# Surface plate info?



## astjp2 (Dec 14, 2013)

I found a granite surface plate in the local classifieds, its a Herman that has 4 ledges and is a 36x48x8 inches.  Can anyone tell me when it was made or what class it might be?  I think it might be fairly nice, there was only a few nicks in the edges and I need to get a stand.  I hope to get it checked for flatness during Christmas break.  Did I get a good deal for 300?  Tim


----------



## Ray C (Dec 14, 2013)

A brand new Grade B or A plate that size is running about 550 to $600 but, delivery fees will be about another $100.  I don't know what grade yours is but, in a home shop environment, B-grade is more than adequate.


Ray


----------



## astjp2 (Dec 14, 2013)

I am seeing 1200-1950 for that size for new ones...

http://precisiongraniteusa.com/pdffiles/PGPRICELIST.pdf


----------



## Ray C (Dec 14, 2013)

Try here...




http://www.shars.com/products/view/2345/Grade_A_36quot_x_48quot_Black_Granite_Surface_Plate


----------



## astjp2 (Dec 15, 2013)

Well after doing some reading, this plate has the original 3 mounting pads, now I have to make the stand that uses the mounting pads.  :thinking:


----------



## DaveSohlstrom (Dec 15, 2013)

Get in touch with Don Roberts (bebop) on PM forum. He is in Ogden and can check you surface plate for you and tell you what grade it is also I think.

Dave


----------



## astjp2 (Dec 15, 2013)

I was talking with Don yesterday, he is busy for a while.  I will get him to look at it sometime in the future.  Tim


----------



## astjp2 (Dec 24, 2013)

Well I got my stepson to use the MIG today, a friend gave me a steel table that was very short and with a few modifications and addition of adjustable feet, I now have a table that I can level and the 3 point pads for the surface plate fit on.  I also got my stepson to use the bandsaw to cut new bases for the feet, he drilled and tapped them all, and cut a few of the braces.  He did some of the initial welding then I did some of the finish welding.
	

		
			
		

		
	









	

		
			
		

		
	
  All in all a good day.  Tim


----------



## Tony Wells (Dec 24, 2013)

Very nice, Tim. Going to make a cover for it I hope.


----------



## xalky (Dec 24, 2013)

Nice job on the table and bringing those struts down to the corners, She should be rock solid now(literally).)


----------



## astjp2 (Dec 25, 2013)

Tony Wells said:


> Very nice, Tim. Going to make a cover for it I hope.
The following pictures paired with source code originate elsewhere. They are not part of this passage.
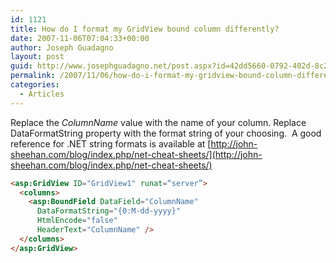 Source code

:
 ```yaml
---
id: 1121
title: How do I format my GridView bound column differently?
date: 2007-11-06T07:04:33+00:00
author: Joseph Guadagno
layout: post
guid: http://www.josephguadagno.net/post.aspx?id=42dd5660-0792-402d-8c2a-81c5ea7d5582
permalink: /2007/11/06/how-do-i-format-my-gridview-bound-column-differently/
categories:
  - Articles
---
```

Replace the _ColumnName_ value with the name of your column. Replace DataFormatString property with the format string of your choosing.  A good reference for .NET string formats is available at [http://john-sheehan.com/blog/index.php/net-cheat-sheets/](http://john-sheehan.com/blog/index.php/net-cheat-sheets/)

``` html
<asp:GridView ID="GridView1" runat=“server”>
  <columns>
    <asp:BoundField DataField="ColumnName"
      DataFormatString="{0:M-dd-yyyy}" 
      HtmlEncode="false"
      HeaderText="ColumnName" />
  </columns>
</asp:GridView>
```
I am planning on making a wood top for it that will be suspended above the granite, if I do it right, it will have supports that slide into the square tubes and then the wood top will be supported above it by a couple of inches.  I have a maple top that needs a little work but should fit fine.  Tim


----------



## Ray C (Dec 25, 2013)

Nice job...  -Man that thing looks heavy!


Ray


----------



## astjp2 (Dec 25, 2013)

Ray C said:


> Nice job...  -Man that thing looks heavy!
> 
> 
> Ray



Starrett says that theirs is 1400# in this size.  Put on a mill table or lathe bed and you are looking at up to 1800#.  I hope the 1/2x13 threads on the feet will be strong enough.  Tim


----------



## Ray C (Dec 25, 2013)

Yeah, that's heavy!   You're fine with 1/2"-13.  One bolt could handle that.  Four is even better.


Ray




astjp2 said:


> Starrett says that theirs is 1400# in this size.  Put on a mill table or lathe bed and you are looking at up to 1800#.  I hope the 1/2x13 threads on the feet will be strong enough.  Tim


----------



## astjp2 (Dec 25, 2013)

Ray C said:


> Yeah, that's heavy!   You're fine with 1/2"-13.  One bolt could handle that.  Four is even better.
> 
> 
> Ray


We used 3/4" plate for the feet to screw into, it made welding real easy with the MIG.  It made tapping and drilling real fun!hew:  Didn't break a tap either!


----------



## Ray C (Dec 25, 2013)

astjp2 said:


> We used 3/4" plate for the feet to screw into, it made welding real easy with the MIG.  It made tapping and drilling real fun!hew:  Didn't break a tap either!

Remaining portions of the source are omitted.